* _Information shown_
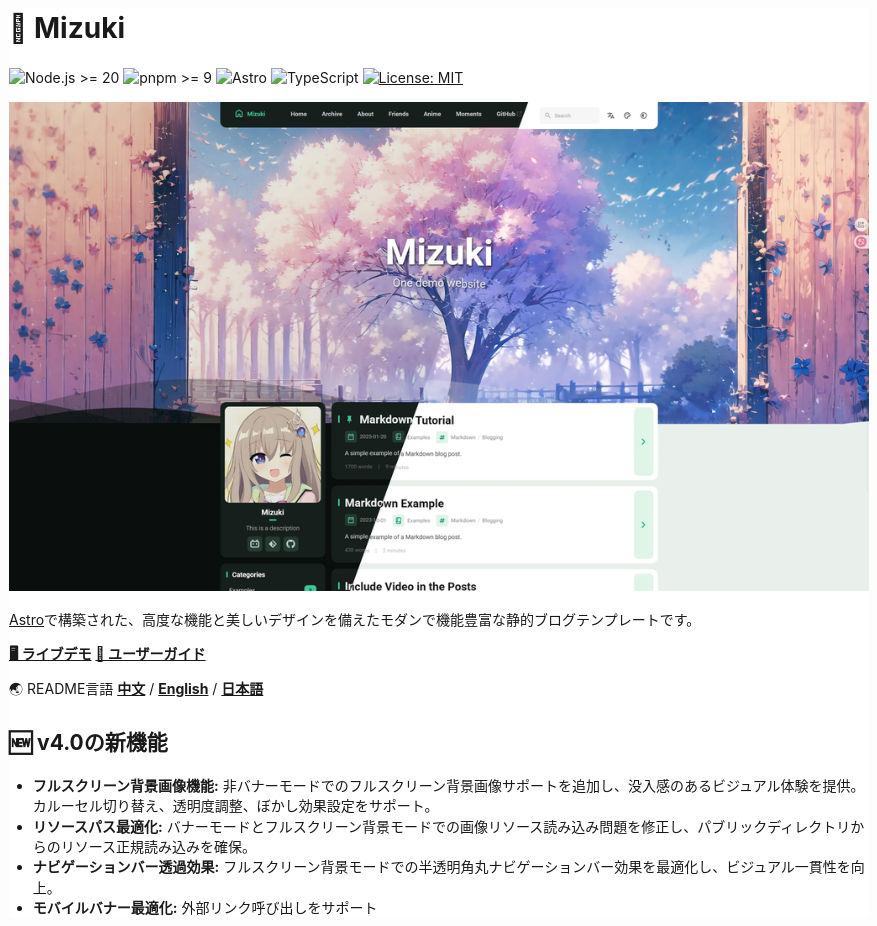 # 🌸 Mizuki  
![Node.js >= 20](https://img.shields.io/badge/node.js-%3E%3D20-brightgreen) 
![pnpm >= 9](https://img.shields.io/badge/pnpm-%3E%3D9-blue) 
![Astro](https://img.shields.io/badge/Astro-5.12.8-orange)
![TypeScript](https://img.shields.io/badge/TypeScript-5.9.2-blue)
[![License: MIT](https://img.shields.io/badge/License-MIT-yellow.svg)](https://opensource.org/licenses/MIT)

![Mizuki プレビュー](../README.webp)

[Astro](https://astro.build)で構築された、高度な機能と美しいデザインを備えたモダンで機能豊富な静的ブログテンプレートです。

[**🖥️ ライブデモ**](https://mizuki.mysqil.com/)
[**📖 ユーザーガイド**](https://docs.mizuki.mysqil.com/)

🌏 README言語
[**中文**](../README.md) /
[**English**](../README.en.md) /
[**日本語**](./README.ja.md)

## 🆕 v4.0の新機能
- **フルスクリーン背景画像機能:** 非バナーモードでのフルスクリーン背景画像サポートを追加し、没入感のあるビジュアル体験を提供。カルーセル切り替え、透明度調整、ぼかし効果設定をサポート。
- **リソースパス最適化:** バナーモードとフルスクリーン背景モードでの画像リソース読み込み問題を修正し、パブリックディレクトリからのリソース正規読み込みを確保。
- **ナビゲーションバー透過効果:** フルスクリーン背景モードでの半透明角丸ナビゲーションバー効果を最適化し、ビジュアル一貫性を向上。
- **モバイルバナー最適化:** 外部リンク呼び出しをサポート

* _Required action_
Go through the listing above. Show each line where the word "badge" is found.

* _Task answer_
![Node.js >= 20](https://img.shields.io/badge/node.js-%3E%3D20-brightgreen) 
![pnpm >= 9](https://img.shields.io/badge/pnpm-%3E%3D9-blue) 
![Astro](https://img.shields.io/badge/Astro-5.12.8-orange)
![TypeScript](https://img.shields.io/badge/TypeScript-5.9.2-blue)
[![License: MIT](https://img.shields.io/badge/License-MIT-yellow.svg)](https://opensource.org/licenses/MIT)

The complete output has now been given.